Daniel Esser and Heiner Janus examine the accountability/learning relationship in the German foreign aid setting, which as they point out is now the world’s second largest international development aid system. The argument here contributes to ‘an ongoing debate among evaluation scholars’ about evaluating the substantive phenomena of organisational learning and accountability – both important in international development – through a new lens. The authors begin by discussing the accountability/learning debate as it has appeared over the years, much of it in the pages of this journal. They note that some protagonists have emphasised trade-offs, some the dominance of either learning or accountability, and some see these two important institutional processes as of equal value and reconcilable.
Esser and Janus understand organisational learning as ‘situated and social processes of transforming individual experience into organisational knowledge on development practice’. Accountability, on the other hand, is seen as shaped by the institutional specifics of German foreign aid implementation where there are ‘two major implementing organisations [GIZ and KfW] functioning as “accountability consolidators”’. The authors discuss the accountability/learning debate from a New Public Management and a Development Studies perspective before settling instead on Organisational Sociology and in particular the ideas of Erving Goffman. This privileges ‘socialisation’ and ‘sanctions’ in organisations within a setting of ‘organisational norms both explicit and tacit, which attain causal power’. Esser and Janus use Goffman’s ‘frontstage/backstage heuristic’ notions to frame how actors ‘perform’ both backstage, that is, within implementing agencies, and frontstage, that is, inter-organisationally between agencies and with the relevant government ministry BMZ.
Harking back to earlier articles in this issue, where evaluation sometimes ‘builds’ or ‘tests’ policy-specific theory and sometimes aspires to contribute to new social theories, here we have a well-developed body of existing sociological ‘theory’ adapted to provide a new and challenging evaluative lens. Perhaps these distinct routes by which ‘theory-in-evaluation’ features in evaluation practice begins to disentangle the multiple and undifferentiated meanings sometimes loaded onto ‘theories of change’ and ‘theory-based-evaluation’.
Concerns for accountability in the field of research have fuelled a growing interest in research impact. As Daria-Maria Gerke, Katrin Uude and Thorsten Kliewe observe, scientific impact is much easier to measure – and indeed conceptualise – compared with societal impact. However, it is societal impact that is demanded by those seeking to demonstrate a ‘return on investment’ from public investments in scientific research. While scientific impact involves mainly academic interactions, societal impact involves ‘multidimensional interactions between researchers and societal actors’ over extended timescales. The authors note that the multiparty character of societal impact has sometimes been labelled as ‘co-production’; a term that can encompass terms such as ‘participatory research’, ‘research-practice partnerships’, ‘citizen science’ as well as interdisciplinary and transdisciplinary research. Gerke, Uude and Kliewe draw on existing concepts of ‘value co-creation’ (VCC) that already incorporate ‘co-production’ and ‘value in use’ to better conceptualise and capture the ‘societal impacts’ of research. Starting from a ‘state-of-the-art’ literature review of societal impact and co-creation, Gerke and colleagues undertake ‘theory synthesis’ as a stepping-stone to constructing a ‘model’ that aims to ‘explain why and how outcomes are achieved’. This synthesis is framed in terms of six ‘propositions’ that aim to conceptualise ‘the interplay of societal impact and co-creation with regard to impact creation’ and a further five propositions that specify requirements for a ‘generic research impact assessment framework’. Rather than ‘defining measurable indicators’ in advance, the authors favour a participatory evaluation process that involves implicated stakeholders, able to create indicators adapted to ‘each project’s specificity’.
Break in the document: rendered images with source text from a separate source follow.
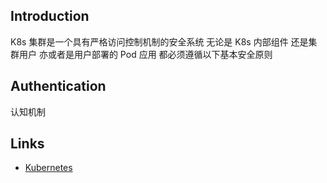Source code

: ## Introduction


K8s 集群是一个具有严格访问控制机制的安全系统
无论是 K8s 内部组件 还是集群用户 亦或者是用户部署的 Pod 应用 都必须遵循以下基本安全原则






## Authentication


认知机制




## Links

- [Kubernetes](/docs/CS/Container/k8s/K8s.md)
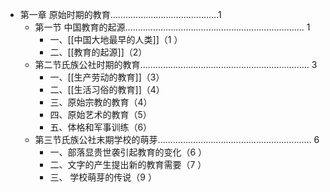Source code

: - 第一章 原始时期的教育...........................................1
	- 第一节 中国教育的起源....................................................................... 1
		- 一、[[中国大地最早的人类]]（1 ）
		- 二、[[教育的起源]]（2）
	- 第二节氏族公社时期的教育................................................................... 3
		- 一、[[生产劳动的教育]]（3）
		- 二、[[生活习俗的教育]]（4）
		- 三、原始宗教的教育（4）
		- 四、原始艺术的教育（5）
		- 五、体格和军事训练（6）
	- 第三节氏族公社末期学校的萌芽............................................................. 6
		- 一、部落显贵世袭引起教育的变化（6 ）
		- 二、文字的产生提出新的教育需要（7 ）
		- 三、 学校萌芽的传说（9 ）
In this article, Gerke, Uude and Kliewe, like Esser and Janus previously, import their theoretical building blocks from elsewhere, in this case from ‘marketing’ theory – on reflection understandable given the concern here is with ‘value creation’ in a market economy. This and other articles in this issue demonstrate the eclectic nature of theory building in evaluation practice more generally. An argument surely for an interdisciplinary capability in many evaluation teams. An argument also for the importance of more evaluation teams having capacities to engage with – or even co-produce evaluations with stakeholders and citizens in participatory ways. After all ‘societal impact’ is not the sole preserve of scientific research.
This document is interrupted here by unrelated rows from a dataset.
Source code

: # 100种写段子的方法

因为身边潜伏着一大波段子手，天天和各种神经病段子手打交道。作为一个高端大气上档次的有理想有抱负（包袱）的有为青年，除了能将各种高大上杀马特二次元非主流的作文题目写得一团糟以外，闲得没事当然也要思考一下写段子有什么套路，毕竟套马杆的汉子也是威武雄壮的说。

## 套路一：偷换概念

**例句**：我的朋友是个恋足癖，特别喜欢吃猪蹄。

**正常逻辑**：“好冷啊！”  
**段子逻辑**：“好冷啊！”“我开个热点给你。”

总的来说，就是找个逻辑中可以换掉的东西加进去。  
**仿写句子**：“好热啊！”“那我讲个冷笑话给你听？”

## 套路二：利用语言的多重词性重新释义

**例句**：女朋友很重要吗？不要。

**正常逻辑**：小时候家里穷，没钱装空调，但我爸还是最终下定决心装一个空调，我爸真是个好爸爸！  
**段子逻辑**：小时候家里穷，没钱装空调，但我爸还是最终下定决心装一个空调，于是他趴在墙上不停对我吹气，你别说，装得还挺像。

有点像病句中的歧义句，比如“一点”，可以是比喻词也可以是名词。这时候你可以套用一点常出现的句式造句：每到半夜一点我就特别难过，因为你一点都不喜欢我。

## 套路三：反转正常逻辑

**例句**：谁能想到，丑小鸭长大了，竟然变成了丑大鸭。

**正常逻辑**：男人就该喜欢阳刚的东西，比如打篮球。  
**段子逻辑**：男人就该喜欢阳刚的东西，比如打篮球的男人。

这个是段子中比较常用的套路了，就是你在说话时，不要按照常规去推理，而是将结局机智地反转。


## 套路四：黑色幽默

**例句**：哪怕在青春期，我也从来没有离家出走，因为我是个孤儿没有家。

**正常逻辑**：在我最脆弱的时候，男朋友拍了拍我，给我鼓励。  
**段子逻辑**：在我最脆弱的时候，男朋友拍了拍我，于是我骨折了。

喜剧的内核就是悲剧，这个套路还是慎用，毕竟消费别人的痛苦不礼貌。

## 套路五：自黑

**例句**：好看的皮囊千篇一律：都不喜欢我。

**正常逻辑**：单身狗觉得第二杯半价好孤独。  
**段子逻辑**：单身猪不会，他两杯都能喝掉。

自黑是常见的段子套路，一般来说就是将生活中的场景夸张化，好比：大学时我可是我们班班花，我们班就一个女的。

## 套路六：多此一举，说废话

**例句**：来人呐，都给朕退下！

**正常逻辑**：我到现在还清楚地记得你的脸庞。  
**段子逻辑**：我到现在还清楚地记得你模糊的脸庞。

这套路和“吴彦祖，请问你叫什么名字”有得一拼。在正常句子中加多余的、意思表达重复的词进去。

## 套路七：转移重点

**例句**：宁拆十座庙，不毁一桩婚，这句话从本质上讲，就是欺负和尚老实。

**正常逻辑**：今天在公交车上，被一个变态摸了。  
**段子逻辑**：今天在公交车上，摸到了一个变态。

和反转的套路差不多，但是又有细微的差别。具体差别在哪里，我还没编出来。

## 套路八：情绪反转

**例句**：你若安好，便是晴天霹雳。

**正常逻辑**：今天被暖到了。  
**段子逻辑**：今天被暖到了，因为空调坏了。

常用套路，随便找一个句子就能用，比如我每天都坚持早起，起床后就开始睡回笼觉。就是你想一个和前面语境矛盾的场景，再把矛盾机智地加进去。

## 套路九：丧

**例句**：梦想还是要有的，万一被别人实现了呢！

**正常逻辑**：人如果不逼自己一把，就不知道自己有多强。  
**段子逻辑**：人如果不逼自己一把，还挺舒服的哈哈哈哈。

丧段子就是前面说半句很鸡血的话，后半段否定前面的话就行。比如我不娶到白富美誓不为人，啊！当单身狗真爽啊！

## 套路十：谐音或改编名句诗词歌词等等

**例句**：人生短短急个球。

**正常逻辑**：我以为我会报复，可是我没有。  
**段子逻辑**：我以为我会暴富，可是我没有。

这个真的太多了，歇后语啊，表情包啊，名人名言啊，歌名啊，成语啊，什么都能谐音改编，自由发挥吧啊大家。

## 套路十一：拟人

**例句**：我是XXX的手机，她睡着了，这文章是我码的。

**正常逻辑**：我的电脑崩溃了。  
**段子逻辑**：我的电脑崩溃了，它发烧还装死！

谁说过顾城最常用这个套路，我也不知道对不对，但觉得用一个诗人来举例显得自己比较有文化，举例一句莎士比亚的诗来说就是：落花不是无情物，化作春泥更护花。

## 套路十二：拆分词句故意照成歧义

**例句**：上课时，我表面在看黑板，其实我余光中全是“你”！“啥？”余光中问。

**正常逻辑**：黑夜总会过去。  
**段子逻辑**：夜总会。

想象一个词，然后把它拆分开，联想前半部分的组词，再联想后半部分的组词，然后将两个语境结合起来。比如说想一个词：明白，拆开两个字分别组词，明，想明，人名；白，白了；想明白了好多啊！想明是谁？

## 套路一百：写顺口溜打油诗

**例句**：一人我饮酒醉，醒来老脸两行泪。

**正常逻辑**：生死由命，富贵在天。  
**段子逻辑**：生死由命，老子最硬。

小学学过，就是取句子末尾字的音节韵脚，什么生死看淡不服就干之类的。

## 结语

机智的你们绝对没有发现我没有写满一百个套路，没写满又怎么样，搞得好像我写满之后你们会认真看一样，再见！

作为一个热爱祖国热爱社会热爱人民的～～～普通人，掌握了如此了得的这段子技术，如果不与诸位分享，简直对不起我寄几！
Bente van Oort, Hilda van ’t Riet, Adriana Parejo Pagador, Rosana Lescrauwaet Noboa and Carolien Aantjes are concerned with evaluating advocacy work, important ‘to strengthen strategies, extract lessons learned, and determine the next steps’, and for actors such as nongovernmental organizations (NGOs) to demonstrate accountability to funders and stakeholders. This is a sector where there is a ‘low level’ of evaluation activity, partly because of the constantly changing nature of advocacy itself. The authors propose a type of ‘learning-oriented approach’ that they describe with the acronym PPE – or ‘participatory process evaluation’. This ‘emphasizes stakeholder engagement and collaboration in the evaluation process, with a focus on understanding the process of program implementation and the perspectives and experiences of those involved [. . .]’. In the view of the authors existing evaluations that rely, for example, on goal-orientated ‘theories of change’ even when adapted to emphasise processes do not go far enough. Instead they suggest that ‘evaluation should provide reflection into the complex process of change, personal decision-making mechanisms, and capacity development trajectories during the program life span’ as well as capture ‘additional outcomes’ not anticipated when ToCs are prepared. The authors regard project personnel as the ‘end users’ of a more participatory approach that analyses ‘project learning processes’.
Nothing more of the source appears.